Yael's Corner: It’s time to close the computer and take action

This week, an answer came to me through an eye-opening experience I had with an Ethiopian-Israeli street cleaner named Yefet in a small city in central Israel.

Yefet, who made aliya from Ethiopia in 2000 (photo credit: YAEL ECKSTEIN)
Yefet, who made aliya from Ethiopia in 2000
(photo credit: YAEL ECKSTEIN)
In this age of technology, we’re connected as we have never been before. And yet, it is ironic how so many people feel utterly alone. Despite our hundreds of friends on Facebook, the lengthy list of contacts in our cellphones, and email accounts filled with messages, we can see tears and the pain of loneliness nearly everywhere we turn.
For years I have been struggling with this paradox of our generation, and this week the answer came to me through an eye-opening experience I had with an Ethiopian-Israeli street cleaner named Yefet in a small city in central Israel.
The day started out like any other. I rushed around the house getting my kids dressed and fed, then quickly ran them to the car in a race against the morning school bell, which rings promptly every morning at 8. As I drove down the street right next to my home, my three-year-old suddenly shouted, “Look, there’s a man cleaning the street!” “You’re right, and we should thank him,” I answered. I continued to drive past the middle-aged man cleaning the street, and with the window closed, I said in a sweet voice for my daughter to hear, “Thank you so much for keeping our streets clean.”
At first, I felt proud of myself for teaching my daughter the important lesson of appreciation. Yet that moment quickly faded. “Mommy, he didn’t even hear you,” my daughter said. I thought about the school bell that would already be ringing at my older kids’ school, and the sad face of the man sweeping the street.
It became crystal clear to me which should take priority. I immediately turned around my car and went back to the street sweeper so that my family could give him a few words of appreciation.
As we pulled up, I noticed that he was holding his hands as if they were cold. “You do hard work,” I said as my kids and I climbed out of the car. “I’m just grateful for having work,” he replied.
With my toddler on my hip, I told him how much we all appreciate what he does. “You come here early in the morning to clean our neighborhood no matter what the weather is, and we thank you for that.” As the words came out of my mouth, a big smile appeared across his face. “What’s your name?” I asked him.
“My name is Yefet and I came to Israel from Ethiopia 15 years ago. Living here has always been my dream.”
It was amazing for me to see how Yefet continued to smile the entire time we spoke. His whole body language changed.
He seemed tense and sad when we initially drove by him, but now he was relaxed and happy after receiving much-deserved recognition and appreciation. While I thought showing appreciation for Yefet would be a good lesson and experience for my children – besides simply being the right thing to do – I ended up taking this powerful experience to heart as well.
What Yefet taught me during our short time together is that everyone wants to be seen and appreciated.
Modern technological advances leave us feeling connected, yet invisible; we’re exposed to everything happening around the world, yet blind to what’s happening right down the block. The constant news on social media, television and our cellphones leaves us with a small taste of everything, but with a deep feeling for nothing.
It’s not until we put down our cellphones, move away from our computers, and work on establishing deep and meaningful relationships that our lives become truly full and happy. When we take little steps in life to show appreciation for others and do acts of kindness, the rewards to everyone involved are tremendous. True joy comes when instead of clicking “like” on a picture online expressing support for people in need, we seek these people out and express our support for them with real words and offer a helping hand.
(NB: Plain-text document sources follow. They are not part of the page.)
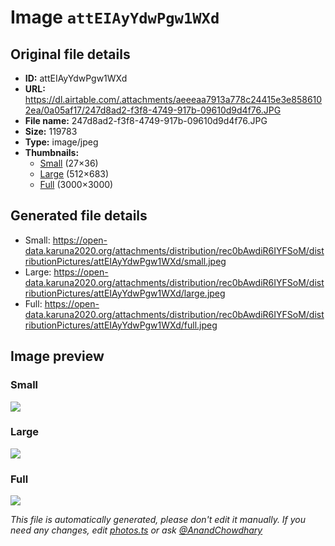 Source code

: # Image `attEIAyYdwPgw1WXd`

## Original file details

- **ID:** attEIAyYdwPgw1WXd
- **URL:** https://dl.airtable.com/.attachments/aeeeaa7913a778c24415e3e8586102ea/0a05af17/247d8ad2-f3f8-4749-917b-09610d9d4f76.JPG
- **File name:** 247d8ad2-f3f8-4749-917b-09610d9d4f76.JPG
- **Size:** 119783
- **Type:** image/jpeg
- **Thumbnails:**
  - [Small](https://dl.airtable.com/.attachmentThumbnails/ab1bba06c5b31d02683d3b80f1d7dfde/9c74f840) (27×36)
  - [Large](https://dl.airtable.com/.attachmentThumbnails/2b4dfe3fae59e34504af967588d3cba8/9f4f48e0) (512×683)
  - [Full](https://dl.airtable.com/.attachmentThumbnails/510759e133ed0a0ffbfaada8d13a51dc/7f9c4962) (3000×3000)

## Generated file details

- Small: https://open-data.karuna2020.org/attachments/distribution/rec0bAwdiR6IYFSoM/distributionPictures/attEIAyYdwPgw1WXd/small.jpeg
- Large: https://open-data.karuna2020.org/attachments/distribution/rec0bAwdiR6IYFSoM/distributionPictures/attEIAyYdwPgw1WXd/large.jpeg
- Full: https://open-data.karuna2020.org/attachments/distribution/rec0bAwdiR6IYFSoM/distributionPictures/attEIAyYdwPgw1WXd/full.jpeg

## Image preview

### Small

![](https://open-data.karuna2020.org/attachments/distribution/rec0bAwdiR6IYFSoM/distributionPictures/attEIAyYdwPgw1WXd/small.jpeg)

### Large

![](https://open-data.karuna2020.org/attachments/distribution/rec0bAwdiR6IYFSoM/distributionPictures/attEIAyYdwPgw1WXd/large.jpeg)

### Full

![](https://open-data.karuna2020.org/attachments/distribution/rec0bAwdiR6IYFSoM/distributionPictures/attEIAyYdwPgw1WXd/full.jpeg)

_This file is automatically generated, please don't edit it manually. If you need any changes, edit [photos.ts](/photos.ts) or ask [@AnandChowdhary](https://github.com/AnandChowdhary)_
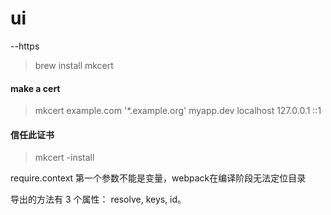 # ui

--https
> brew install mkcert

#### make a cert
> mkcert example.com '*.example.org' myapp.dev localhost 127.0.0.1 ::1

#### 信任此证书
> mkcert -install


require.context 第一个参数不能是变量，webpack在编译阶段无法定位目录

导出的方法有 3 个属性： resolve, keys, id。

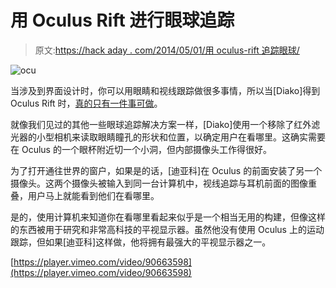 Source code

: # 用 Oculus Rift 进行眼球追踪

> 原文:[https://hack aday . com/2014/05/01/用 oculus-rift 追踪眼球/](https://hackaday.com/2014/05/01/eye-tracking-with-the-oculus-rift/)

![ocu](../Images/909542cbeff3c6b988da4232e88ec9b0.png)

当涉及到界面设计时，你可以用眼睛和视线跟踪做很多事情，所以当[Diako]得到 Oculus Rift 时，[真的只有一件事可做](http://www.itu.dk/research/eye/?page_id=671)。

就像我们见过的其他一些眼球追踪解决方案一样，[Diako]使用一个移除了红外滤光器的小型相机来读取眼睛瞳孔的形状和位置，以确定用户在看哪里。这确实需要在 Oculus 的一个眼杯附近切一个小洞，但内部摄像头工作得很好。

为了打开通往世界的窗户，如果是的话，[迪亚科]在 Oculus 的前面安装了另一个摄像头。这两个摄像头被输入到同一台计算机中，视线追踪与耳机前面的图像重叠，用户马上就能看到他们在看哪里。

是的，使用计算机来知道你在看哪里看起来似乎是一个相当无用的构建，但像这样的东西被用于研究和非常高科技的平视显示器。虽然他没有使用 Oculus 上的运动跟踪，但如果[迪亚科]这样做，他将拥有最强大的平视显示器之一。

[https://player.vimeo.com/video/90663598](https://player.vimeo.com/video/90663598) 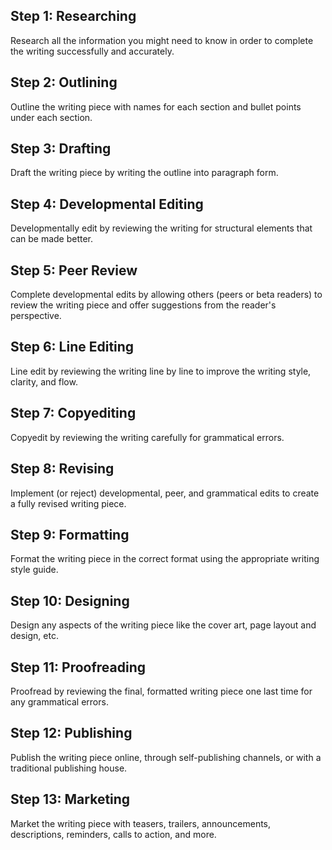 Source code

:## Step 1: Researching
Research all the information you might need to know in order to complete the writing successfully and accurately.

## Step 2: Outlining
Outline the writing piece with names for each section and bullet points under each section.

## Step 3: Drafting
Draft the writing piece by writing the outline into paragraph form.

## Step 4: Developmental Editing
Developmentally edit by reviewing the writing for structural elements that can be made better.

## Step 5: Peer Review
Complete developmental edits by allowing others (peers or beta readers) to review the writing piece and offer suggestions from the reader's perspective.

## Step 6: Line Editing
Line edit by reviewing the writing line by line to improve the writing style, clarity, and flow.

## Step 7: Copyediting
Copyedit by reviewing the writing carefully for grammatical errors.

## Step 8: Revising
Implement (or reject) developmental, peer, and grammatical edits to create a fully revised writing piece.

## Step 9: Formatting
Format the writing piece in the correct format using the appropriate writing style guide. 

## Step 10: Designing
Design any aspects of the writing piece like the cover art, page layout and design, etc.

## Step 11: Proofreading
Proofread by reviewing the final, formatted writing piece one last time for any grammatical errors.

## Step 12: Publishing
Publish the writing piece online, through self-publishing channels, or with a traditional publishing house.

## Step 13: Marketing
Market the writing piece with teasers, trailers, announcements, descriptions, reminders, calls to action, and more.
Technology is effective in exposing us to the tremendous needs in the world and the experiences of others, but this is not enough.
Clicking a button does not create change, but rather a false feeling of interconnectedness. We are all aware of the issues facing this world; now it’s time to close the computer and take real, tangible action to help.
The writer is senior vice president of the International Fellowship of Christians and Jews.